Administration Services

LROの管理

Oracle Essbase Administration Services Online Help

MaxL

alter database

『Oracle Essbaseテクニカル・リファレンス』

ESSCMD

PURGELINKEDOBJECTS

『Oracle Essbaseテクニカル・リファレンス』

LROのエクスポートとインポート

バックアップやデータの移行機能を向上させるために、データベース内のデータの交差からLROを一度エクスポートした後、再インポートできます。

  データベースのリンク・オブジェクトをエクスポートおよびインポートするには、次のツールを使用します:

ツール

トピック

場所

Administration Services

LROのエクスポート

LROのインポート

Oracle Essbase Administration Services Online Help

MaxL

export lro

import lro

『Oracle Essbaseテクニカル・リファレンス』

ストレージ保持のためのLROファイル・サイズの制限

Essbaseでは、サーバー上のリポジトリにリンク・ファイルが保管されるため、デフォルトではサイズに制限はありません。
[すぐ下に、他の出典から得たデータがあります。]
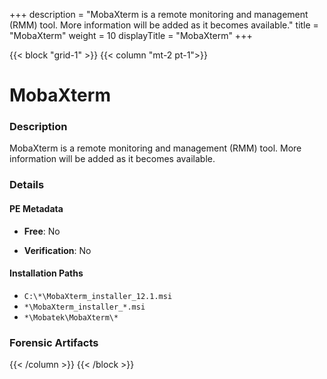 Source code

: +++
description = "MobaXterm is a remote monitoring and management (RMM) tool. More information will be added as it becomes available."
title = "MobaXterm"
weight = 10
displayTitle = "MobaXterm"
+++


{{< block "grid-1" >}}
{{< column "mt-2 pt-1">}}

# MobaXterm


### Description

MobaXterm is a remote monitoring and management (RMM) tool. More information will be added as it becomes available.




### Details


#### PE Metadata


- **Free**: No

- **Verification**: No




#### Installation Paths
- `C:\*\MobaXterm_installer_12.1.msi`
- `*\MobaXterm_installer_*.msi`
- `*\Mobatek\MobaXterm\*`

### Forensic Artifacts










{{< /column >}}
{{< /block >}}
ファイル・サイズを制限すると、ユーザーが非常に大きなオブジェクトを保管することによってサーバー・リソースが大量に消費されるのを回避できます。アプリケーションごとに、リンク・ファイルの最大サイズを設定できます。ユーザーが制限より大きいファイルをリンクしようとすると、エラー・メッセージが表示されます。

非常に小さなファイルの場合を除いてユーザーの添付を抑止するには、1を入力します。ファイル・サイズを1にすると、ユーザーは、1KB未満のセル・ノート、URLおよびファイルのみをリンクできます。

注:

最大ファイル・サイズ設定は、リンク・ファイルのみに適用され、セル・ノートやURLには影響しません。セル・ノート、URL、文字列およびLRO記述の長さは固定されています。これらのオブジェクトの最大サイズについては、制限。を参照してください。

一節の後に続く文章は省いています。